> [Task description] Of the entries that follow, how many lines hold the string "Sistema"? Write the number and nothing more.

> [Dataset items]

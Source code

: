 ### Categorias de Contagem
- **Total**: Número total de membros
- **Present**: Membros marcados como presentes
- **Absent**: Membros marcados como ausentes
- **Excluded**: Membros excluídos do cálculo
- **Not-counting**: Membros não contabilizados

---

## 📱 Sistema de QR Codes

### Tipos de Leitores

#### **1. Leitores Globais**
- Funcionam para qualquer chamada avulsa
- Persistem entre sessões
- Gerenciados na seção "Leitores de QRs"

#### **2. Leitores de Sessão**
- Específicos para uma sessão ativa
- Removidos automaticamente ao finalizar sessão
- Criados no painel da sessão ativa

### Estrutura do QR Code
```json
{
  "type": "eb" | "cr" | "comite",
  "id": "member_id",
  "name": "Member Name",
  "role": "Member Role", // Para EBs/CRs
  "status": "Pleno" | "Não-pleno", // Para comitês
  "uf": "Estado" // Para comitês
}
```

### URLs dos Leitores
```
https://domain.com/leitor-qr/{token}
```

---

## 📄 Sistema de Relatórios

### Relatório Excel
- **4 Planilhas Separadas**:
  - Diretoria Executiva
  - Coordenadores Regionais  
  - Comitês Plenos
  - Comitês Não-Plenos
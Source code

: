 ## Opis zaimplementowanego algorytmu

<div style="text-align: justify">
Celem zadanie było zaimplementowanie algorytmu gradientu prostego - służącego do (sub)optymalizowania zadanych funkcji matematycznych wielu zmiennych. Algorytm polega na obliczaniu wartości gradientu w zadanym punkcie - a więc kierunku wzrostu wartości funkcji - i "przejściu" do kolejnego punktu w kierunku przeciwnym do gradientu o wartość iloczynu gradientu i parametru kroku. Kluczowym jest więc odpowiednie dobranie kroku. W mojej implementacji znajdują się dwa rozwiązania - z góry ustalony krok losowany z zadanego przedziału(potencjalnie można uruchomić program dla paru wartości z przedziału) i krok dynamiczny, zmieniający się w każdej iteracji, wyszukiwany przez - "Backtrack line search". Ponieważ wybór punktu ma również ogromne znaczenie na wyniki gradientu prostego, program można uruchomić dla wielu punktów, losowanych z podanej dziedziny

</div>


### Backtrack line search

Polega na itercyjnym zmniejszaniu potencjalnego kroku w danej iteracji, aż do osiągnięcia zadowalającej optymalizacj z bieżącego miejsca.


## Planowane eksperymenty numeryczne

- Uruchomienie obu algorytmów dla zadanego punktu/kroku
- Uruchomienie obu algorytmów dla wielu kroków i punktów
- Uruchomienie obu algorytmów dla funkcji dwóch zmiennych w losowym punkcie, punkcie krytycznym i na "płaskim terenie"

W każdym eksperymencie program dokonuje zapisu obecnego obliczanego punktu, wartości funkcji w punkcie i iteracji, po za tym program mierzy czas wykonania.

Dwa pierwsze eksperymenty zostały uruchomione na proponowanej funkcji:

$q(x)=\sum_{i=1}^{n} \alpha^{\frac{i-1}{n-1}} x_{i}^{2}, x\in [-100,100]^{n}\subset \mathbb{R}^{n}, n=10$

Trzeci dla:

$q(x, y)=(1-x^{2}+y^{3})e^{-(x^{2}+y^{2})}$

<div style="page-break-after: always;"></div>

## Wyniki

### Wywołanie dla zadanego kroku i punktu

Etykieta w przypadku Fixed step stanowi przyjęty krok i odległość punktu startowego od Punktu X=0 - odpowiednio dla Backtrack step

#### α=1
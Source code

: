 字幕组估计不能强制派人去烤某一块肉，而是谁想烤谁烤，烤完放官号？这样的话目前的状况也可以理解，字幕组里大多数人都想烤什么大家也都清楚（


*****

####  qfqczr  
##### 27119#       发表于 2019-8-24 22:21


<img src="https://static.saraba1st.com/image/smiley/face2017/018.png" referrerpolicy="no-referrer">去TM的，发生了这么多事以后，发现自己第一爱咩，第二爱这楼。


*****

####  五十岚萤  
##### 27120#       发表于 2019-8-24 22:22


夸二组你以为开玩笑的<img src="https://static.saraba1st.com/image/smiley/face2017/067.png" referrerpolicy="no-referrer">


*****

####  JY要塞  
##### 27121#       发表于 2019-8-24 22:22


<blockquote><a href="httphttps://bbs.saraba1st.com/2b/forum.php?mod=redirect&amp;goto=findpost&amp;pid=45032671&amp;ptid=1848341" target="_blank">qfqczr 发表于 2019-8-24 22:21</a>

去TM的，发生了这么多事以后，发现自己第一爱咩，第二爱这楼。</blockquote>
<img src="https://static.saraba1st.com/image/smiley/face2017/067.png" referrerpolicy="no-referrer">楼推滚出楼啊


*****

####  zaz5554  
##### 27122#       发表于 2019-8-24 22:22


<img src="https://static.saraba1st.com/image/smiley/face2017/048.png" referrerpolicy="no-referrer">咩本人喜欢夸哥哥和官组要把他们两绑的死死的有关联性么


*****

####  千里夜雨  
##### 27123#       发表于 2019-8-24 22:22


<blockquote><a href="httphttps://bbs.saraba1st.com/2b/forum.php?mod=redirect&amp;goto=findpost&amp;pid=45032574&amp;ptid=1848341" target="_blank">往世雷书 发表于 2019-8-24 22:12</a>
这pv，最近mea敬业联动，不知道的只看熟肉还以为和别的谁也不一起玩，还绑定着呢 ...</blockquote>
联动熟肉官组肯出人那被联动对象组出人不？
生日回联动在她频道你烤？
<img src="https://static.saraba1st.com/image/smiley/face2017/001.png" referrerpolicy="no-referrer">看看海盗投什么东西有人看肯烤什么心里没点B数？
...
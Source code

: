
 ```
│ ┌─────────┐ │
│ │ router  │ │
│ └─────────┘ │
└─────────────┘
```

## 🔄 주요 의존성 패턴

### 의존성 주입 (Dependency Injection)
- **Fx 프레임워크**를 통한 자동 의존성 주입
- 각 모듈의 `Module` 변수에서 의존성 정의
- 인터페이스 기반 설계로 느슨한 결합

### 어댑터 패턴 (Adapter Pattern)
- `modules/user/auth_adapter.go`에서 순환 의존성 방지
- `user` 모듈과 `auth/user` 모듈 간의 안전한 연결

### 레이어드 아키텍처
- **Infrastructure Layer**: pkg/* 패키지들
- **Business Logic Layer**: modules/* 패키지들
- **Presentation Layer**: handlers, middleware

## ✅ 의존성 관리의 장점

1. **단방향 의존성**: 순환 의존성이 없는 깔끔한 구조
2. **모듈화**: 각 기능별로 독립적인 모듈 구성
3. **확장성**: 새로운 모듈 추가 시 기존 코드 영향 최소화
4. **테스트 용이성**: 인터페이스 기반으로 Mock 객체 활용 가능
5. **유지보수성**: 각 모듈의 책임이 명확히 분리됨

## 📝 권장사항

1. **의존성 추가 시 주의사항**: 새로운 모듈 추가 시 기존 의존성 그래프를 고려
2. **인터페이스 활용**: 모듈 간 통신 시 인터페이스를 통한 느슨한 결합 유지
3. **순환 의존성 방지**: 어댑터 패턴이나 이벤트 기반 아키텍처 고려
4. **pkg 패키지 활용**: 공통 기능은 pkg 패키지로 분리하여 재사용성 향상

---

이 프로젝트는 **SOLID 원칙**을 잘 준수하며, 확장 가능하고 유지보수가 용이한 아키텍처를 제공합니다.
...
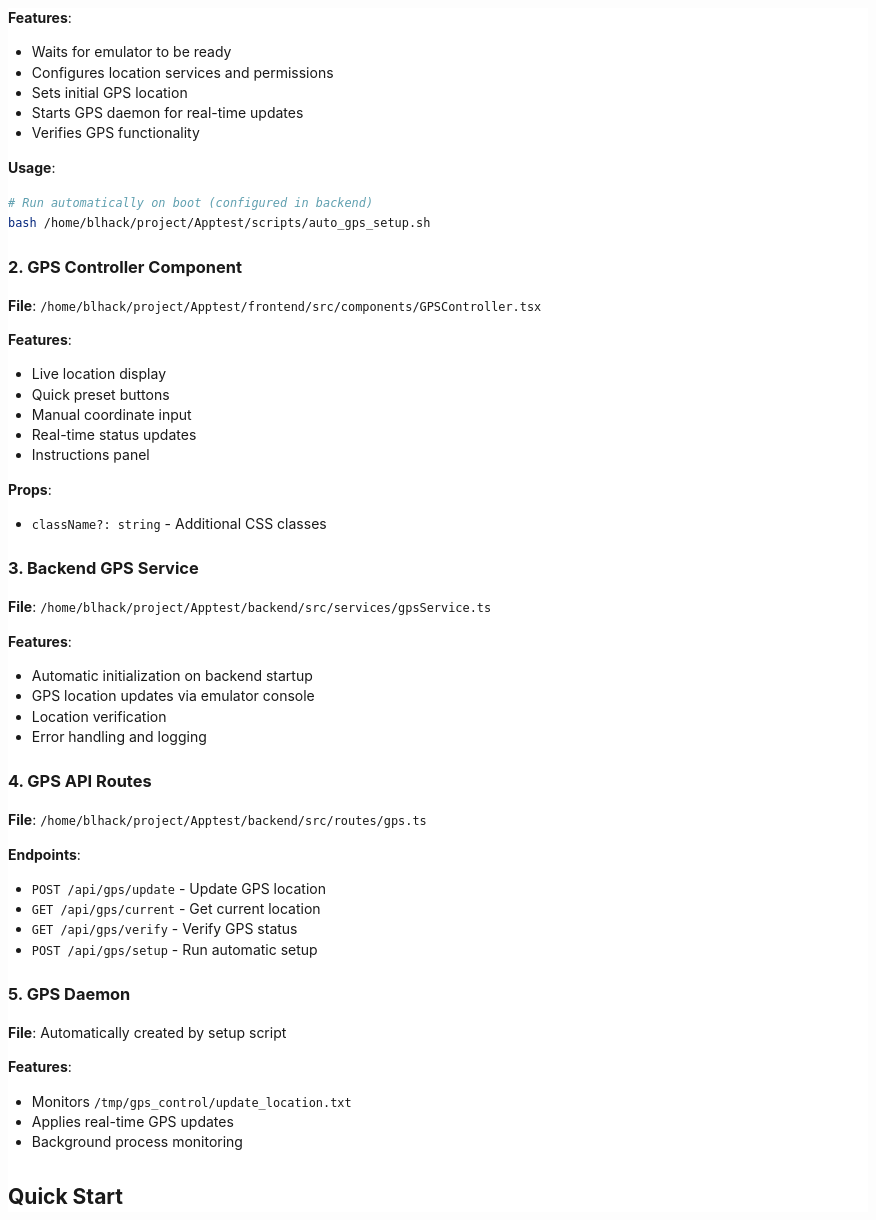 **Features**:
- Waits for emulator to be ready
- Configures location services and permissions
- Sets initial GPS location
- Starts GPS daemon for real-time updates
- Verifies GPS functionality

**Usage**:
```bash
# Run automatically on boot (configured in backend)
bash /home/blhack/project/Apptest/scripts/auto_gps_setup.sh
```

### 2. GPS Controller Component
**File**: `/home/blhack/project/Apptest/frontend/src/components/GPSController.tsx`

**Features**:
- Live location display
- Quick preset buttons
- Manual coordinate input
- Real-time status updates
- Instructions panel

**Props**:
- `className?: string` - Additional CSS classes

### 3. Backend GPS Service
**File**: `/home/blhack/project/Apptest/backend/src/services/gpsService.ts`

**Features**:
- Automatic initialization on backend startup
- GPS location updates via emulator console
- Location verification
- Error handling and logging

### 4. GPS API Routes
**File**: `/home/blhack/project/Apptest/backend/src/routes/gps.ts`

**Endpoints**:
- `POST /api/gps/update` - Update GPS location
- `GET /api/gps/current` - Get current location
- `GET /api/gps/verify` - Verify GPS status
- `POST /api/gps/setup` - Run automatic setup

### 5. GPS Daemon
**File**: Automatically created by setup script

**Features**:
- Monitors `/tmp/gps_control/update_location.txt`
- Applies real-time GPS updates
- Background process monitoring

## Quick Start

> [Exercise answer] 2